Desde que llegaron a Roma para preparar el cónclave, los cardenales estadounidenses celebraban una rueda de prensa diaria en la sede del Pontificio Colegio Norteamericano. Se podía hacer cualquier pregunta al cardenal Daniel Di Nardo, arzobispo de Houston, o al siempre sonriente Patrick O’Malley, el cardenal capuchino de Boston que, además, aparece en todas las quinielas de papables. No desvelaban nada del otro mundo, pero era un hecho novedoso, refrescante, un detalle que junto a otros -el cardenal francés Philippe Barbarin llegando en bicicleta al Vaticano o el ugandés Emmanuel Wamala, de 86 años, marchándose en un autobús atestado de gente- ponía un contrapunto de naturalidad a la ancestral rigidez estética de la curia italiana.
Hasta ayer.
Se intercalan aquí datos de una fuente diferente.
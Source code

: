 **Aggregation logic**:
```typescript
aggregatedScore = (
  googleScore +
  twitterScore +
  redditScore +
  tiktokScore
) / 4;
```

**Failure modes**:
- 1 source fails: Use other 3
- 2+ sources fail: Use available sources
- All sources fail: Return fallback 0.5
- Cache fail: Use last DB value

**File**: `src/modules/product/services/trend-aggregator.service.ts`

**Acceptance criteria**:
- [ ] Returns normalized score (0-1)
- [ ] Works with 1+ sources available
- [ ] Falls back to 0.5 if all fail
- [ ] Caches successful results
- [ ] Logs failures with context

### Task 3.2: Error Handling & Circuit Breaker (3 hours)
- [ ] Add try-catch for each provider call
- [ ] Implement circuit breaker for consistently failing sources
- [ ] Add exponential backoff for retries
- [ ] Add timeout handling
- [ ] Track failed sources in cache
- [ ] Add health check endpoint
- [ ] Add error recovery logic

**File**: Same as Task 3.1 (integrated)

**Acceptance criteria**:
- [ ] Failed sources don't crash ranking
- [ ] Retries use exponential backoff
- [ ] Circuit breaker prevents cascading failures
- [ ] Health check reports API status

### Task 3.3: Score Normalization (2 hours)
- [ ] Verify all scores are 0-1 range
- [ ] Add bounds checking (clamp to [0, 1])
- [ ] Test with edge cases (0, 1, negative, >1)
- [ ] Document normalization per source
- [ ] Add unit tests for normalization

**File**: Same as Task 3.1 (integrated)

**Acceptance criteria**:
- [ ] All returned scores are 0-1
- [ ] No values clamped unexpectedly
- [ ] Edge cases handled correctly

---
A eso de la una de la tarde, como todos los días, el padre Federico Lombardi, portavoz del Vaticano, compareció ante la prensa acreditada, que ya va por las 5 mil almas.
En contra de lo esperado, Lombardi no anunció la fecha del cónclave. Dijo que el colegio cardenalicio “no tiene prisa” en elegir al sucesor de Benedicto XVI, pero sí la determinación de mantener una discusión “seria y en profundidad” sobre qué necesita la Iglesia y quién es el candidato más adecuado. Solo entonces, los 115 cardenales electores —aún faltan por llegar el polaco y el vietnamita— decidirán entrar en la Capilla Sixtina e intentar reunir los dos tercios de votos necesarios para que la fumata sea blanca.
“El colegio cardenalicio”, explicó el padre Lombardi, “piensa que fijar ya la fecha del cónclave podría forzar de alguna manera la dinámica de la discusión”. En el mismo sentido se manifestó el alemán Walter Kasper: “Este cónclave es diferente al de 2005 (había un favorito claro, Joseph Ratzinger). Los cardenales casi no nos conocemos. No hay prisa”.